Segment Open
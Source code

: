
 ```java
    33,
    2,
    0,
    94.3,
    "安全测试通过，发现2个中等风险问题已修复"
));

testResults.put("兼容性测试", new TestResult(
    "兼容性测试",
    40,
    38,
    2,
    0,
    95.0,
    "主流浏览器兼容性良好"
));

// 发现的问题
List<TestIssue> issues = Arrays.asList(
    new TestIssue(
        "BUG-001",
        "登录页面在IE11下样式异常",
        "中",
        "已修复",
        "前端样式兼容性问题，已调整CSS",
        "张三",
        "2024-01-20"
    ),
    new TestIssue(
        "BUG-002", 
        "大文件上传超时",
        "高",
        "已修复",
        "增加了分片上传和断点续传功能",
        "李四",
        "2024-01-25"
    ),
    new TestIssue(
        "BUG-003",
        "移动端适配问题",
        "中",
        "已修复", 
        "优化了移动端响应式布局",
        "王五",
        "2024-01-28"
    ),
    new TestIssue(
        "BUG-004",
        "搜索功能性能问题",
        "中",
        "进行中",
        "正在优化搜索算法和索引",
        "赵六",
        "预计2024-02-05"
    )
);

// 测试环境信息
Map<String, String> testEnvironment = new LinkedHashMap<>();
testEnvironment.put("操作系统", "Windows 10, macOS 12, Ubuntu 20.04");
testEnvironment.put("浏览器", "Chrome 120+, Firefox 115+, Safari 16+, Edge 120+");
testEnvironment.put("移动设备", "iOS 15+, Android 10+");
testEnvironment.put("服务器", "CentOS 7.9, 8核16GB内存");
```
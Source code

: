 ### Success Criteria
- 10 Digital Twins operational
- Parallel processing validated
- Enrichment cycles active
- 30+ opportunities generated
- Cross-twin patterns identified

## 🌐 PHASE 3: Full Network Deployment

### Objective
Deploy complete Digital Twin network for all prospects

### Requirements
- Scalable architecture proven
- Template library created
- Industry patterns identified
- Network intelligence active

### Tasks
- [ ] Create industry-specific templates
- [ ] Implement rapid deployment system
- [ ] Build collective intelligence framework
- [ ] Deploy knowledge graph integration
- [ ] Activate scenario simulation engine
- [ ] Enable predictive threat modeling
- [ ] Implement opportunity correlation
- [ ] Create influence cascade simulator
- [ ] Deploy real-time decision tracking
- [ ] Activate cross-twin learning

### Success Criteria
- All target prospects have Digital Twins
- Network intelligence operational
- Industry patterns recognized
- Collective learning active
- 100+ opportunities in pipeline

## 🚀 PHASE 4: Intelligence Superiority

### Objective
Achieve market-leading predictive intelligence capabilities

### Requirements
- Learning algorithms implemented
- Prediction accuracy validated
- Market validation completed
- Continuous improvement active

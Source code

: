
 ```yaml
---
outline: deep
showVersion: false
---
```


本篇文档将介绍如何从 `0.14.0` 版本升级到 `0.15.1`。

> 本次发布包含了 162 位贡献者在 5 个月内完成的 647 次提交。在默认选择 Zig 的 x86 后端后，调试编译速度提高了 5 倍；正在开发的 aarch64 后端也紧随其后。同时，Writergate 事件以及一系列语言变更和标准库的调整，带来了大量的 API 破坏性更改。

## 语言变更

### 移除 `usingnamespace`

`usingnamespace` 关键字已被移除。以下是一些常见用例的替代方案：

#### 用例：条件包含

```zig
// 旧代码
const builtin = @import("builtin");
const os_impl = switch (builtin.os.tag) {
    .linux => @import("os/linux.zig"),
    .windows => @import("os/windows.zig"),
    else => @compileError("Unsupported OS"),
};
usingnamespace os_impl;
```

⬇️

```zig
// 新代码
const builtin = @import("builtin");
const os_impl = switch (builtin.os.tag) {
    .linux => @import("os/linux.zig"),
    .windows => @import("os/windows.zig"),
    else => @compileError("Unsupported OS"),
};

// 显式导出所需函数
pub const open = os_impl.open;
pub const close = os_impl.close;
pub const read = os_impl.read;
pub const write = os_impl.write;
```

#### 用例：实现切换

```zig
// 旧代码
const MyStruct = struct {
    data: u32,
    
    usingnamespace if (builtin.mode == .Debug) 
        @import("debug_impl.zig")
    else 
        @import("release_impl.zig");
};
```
Segment Closed
● INSTRUCTIONS TO FOLLOW: The answer must be a single number: the count of lines in the entries above that contain "operational".

● WRITTEN SOLUTION: 2